The issue to be decided by the court was whether the US Bankruptcy Court proceeding was a foreign main proceeding or foreign non-main proceeding under s. 45 of the CCAA. This was dependent on where Voyager’s centre of main interests (COMI) is, as defined under s. 45 of the CCAA. Voyager argued that its COMI is in the US. The parties opposing the declaration argued that Voyager’s COMI is in Canada.

The test to determine whether the location in which the proceeding has been filed is the COMI involves consideration of three primary factors, namely whether the location is:

  1. readily ascertainable by creditors;

  2. one in which the debtor’s principal assets or operations are found; and

  3. where the management of the debtor takes place.

When determining the COMI of a Canadian entity operating as part of a larger corporate group, courts have considered, among other factors:

  1. the location where corporate decisions are made;

  2. the location of employee administrations, including human resource functions;

  3. the location of the company’s marketing and communication functions;

  4. whether the enterprise is managed on a consolidated basis;

  5. the extent of integration of an enterprise’s international operations;

  6. the centre of an enterprise’s corporate, banking, strategic and management functions;

  7. the existence of shared management within entities and in an organization;

  8. the location where cash management and accounting functions are overseen;

  9. the location where pricing decisions and new business development initiatives are created; and

  10. the location of an enterprise’s treasury management functions, including management of accounts receivable and accounts payable.

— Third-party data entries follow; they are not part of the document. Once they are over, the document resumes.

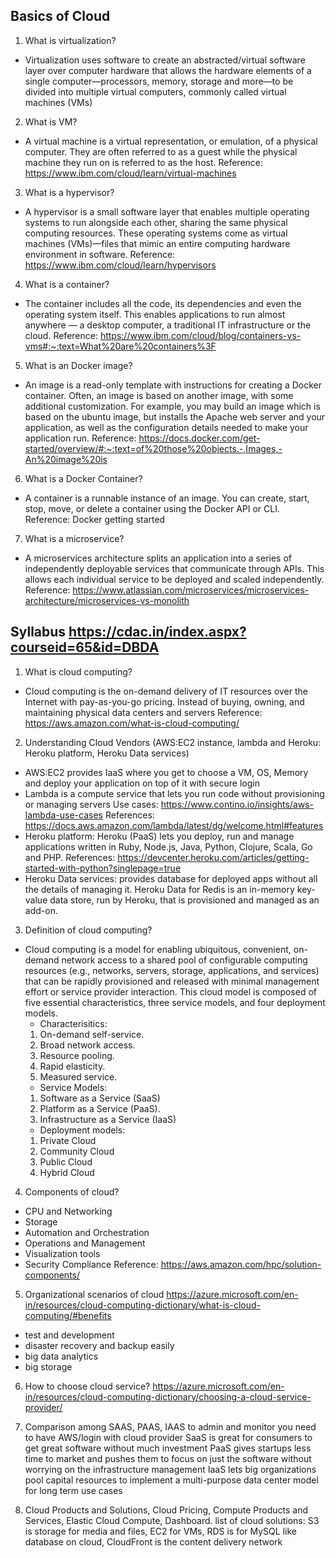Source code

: ## Basics of Cloud
1. What is virtualization?
- Virtualization uses software to create an abstracted/virtual software layer over computer hardware that allows the hardware elements of a single computer—processors, memory, storage and more—to be divided into multiple virtual computers, commonly called virtual machines (VMs)

2. What is VM?
- A virtual machine is a virtual representation, or emulation, of a physical computer. They are often referred to as a guest while the physical machine they run on is referred to as the host.
Reference: https://www.ibm.com/cloud/learn/virtual-machines

3. What is a hypervisor?
- A hypervisor is a small software layer that enables multiple operating systems to run alongside each other, sharing the same physical computing resources. These operating systems come as virtual machines (VMs)—files that mimic an entire computing hardware environment in software.
Reference: https://www.ibm.com/cloud/learn/hypervisors

4. What is a container?
- The container includes all the code, its dependencies and even the operating system itself. This enables applications to run almost anywhere — a desktop computer, a traditional IT infrastructure or the cloud.
Reference: https://www.ibm.com/cloud/blog/containers-vs-vms#:~:text=What%20are%20containers%3F

5. What is an Docker image?
- An image is a read-only template with instructions for creating a Docker container. Often, an image is based on another image, with some additional customization. For example, you may build an image which is based on the ubuntu image, but installs the Apache web server and your application, as well as the configuration details needed to make your application run.
Reference: https://docs.docker.com/get-started/overview/#:~:text=of%20those%20objects.-,Images,-An%20image%20is

6. What is a Docker Container?
- A container is a runnable instance of an image. You can create, start, stop, move, or delete a container using the Docker API or CLI.
Reference: Docker getting started

7. What is a microservice?
- A microservices architecture splits an application into a series of independently deployable services that communicate through APIs. This allows each individual service to be deployed and scaled independently. 
Reference: https://www.atlassian.com/microservices/microservices-architecture/microservices-vs-monolith



## Syllabus https://cdac.in/index.aspx?courseid=65&id=DBDA
1. What is cloud computing?
- Cloud computing is the on-demand delivery of IT resources over the Internet with pay-as-you-go pricing. Instead of buying, owning, and maintaining physical data centers and servers
Reference: https://aws.amazon.com/what-is-cloud-computing/


2. Understanding Cloud Vendors (AWS:EC2 instance, lambda and Heroku: Heroku platform, Heroku Data services)
- AWS:EC2 provides IaaS where you get to choose a VM, OS, Memory and deploy your application on top of it with secure login
- Lambda is a compute service that lets you run code without provisioning or managing servers 
Use cases: https://www.contino.io/insights/aws-lambda-use-cases 
References: https://docs.aws.amazon.com/lambda/latest/dg/welcome.html#features
- Heroku platform: Heroku (PaaS) lets you deploy, run and manage applications written in Ruby, Node.js, Java, Python, Clojure, Scala, Go and PHP.
References: https://devcenter.heroku.com/articles/getting-started-with-python?singlepage=true
- Heroku Data services: provides database for deployed apps without all the details of managing it. Heroku Data for Redis is an in-memory key-value data store, run by Heroku, that is provisioned and managed as an add-on.

3. Definition of cloud computing?
- Cloud computing is a model for enabling ubiquitous, convenient, on-demand network access to a shared
pool of configurable computing resources (e.g., networks, servers, storage, applications, and services) that
can be rapidly provisioned and released with minimal management effort or service provider interaction.
This cloud model is composed of five essential characteristics, three service models, and four deployment
models.
	- Characterisitics:
	1. On-demand self-service.
	2. Broad network access.
	3. Resource pooling.
	4. Rapid elasticity. 
	5. Measured service.
	- Service Models:
	1. Software as a Service (SaaS)
	2. Platform as a Service (PaaS).
	3. Infrastructure as a Service (IaaS)
	- Deployment models:
	1. Private Cloud
	2. Community Cloud
	3. Public Cloud
	4. Hybrid Cloud

4. Components of cloud?
- CPU and Networking
- Storage
- Automation and Orchestration
- Operations and Management
- Visualization tools
- Security Compliance
Reference: https://aws.amazon.com/hpc/solution-components/

5. Organizational scenarios of cloud 
https://azure.microsoft.com/en-in/resources/cloud-computing-dictionary/what-is-cloud-computing/#benefits
- test and development
- disaster recovery and backup easily
- big data analytics
- big storage

6. How to choose cloud service?
https://azure.microsoft.com/en-in/resources/cloud-computing-dictionary/choosing-a-cloud-service-provider/

7. Comparison among SAAS, PAAS, IAAS
to admin and monitor you need to have AWS/login with cloud provider
SaaS is great for consumers to get great software without much investment
PaaS gives startups less time to market and pushes them to focus on just the software without worrying on the infrastructure management
IaaS lets big organizations pool capital resources to implement a multi-purpose data center model for long term use cases

8. Cloud Products and Solutions, Cloud Pricing, Compute Products and Services, Elastic Cloud Compute, Dashboard.
list of cloud solutions: S3 is storage for media and files, EC2 for VMs, RDS is for MySQL like database on cloud, CloudFront is the content delivery network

In a case involving a public company, a logical place to look for the objectively ascertainable expectations of shareholders and other stakeholders as to the location of a company’s principal assets and operations is its publicly filed documents, such as the short form shelf prospectus dated August 17, 2021 used for Voyager’s public offering on the TSX. The Prospectus contextualized Voyager’s business and was an objective source from which to ascertain the reasonable expectations of its stakeholders.

The prospectus clearly indicated the locale of Voyager’s principal assets and operations and management to be the US. Voyager was clearly managed in the US. Voyager did not have, and never had, any physical premises in Canada. Operationally, the entirety of the cryptocurrency business was run out of the US. Although the COMI of Voyager must be analyzed at the entity level, the Court held that the existence of a corporate group operating through foreign subsidiaries could not be ignored.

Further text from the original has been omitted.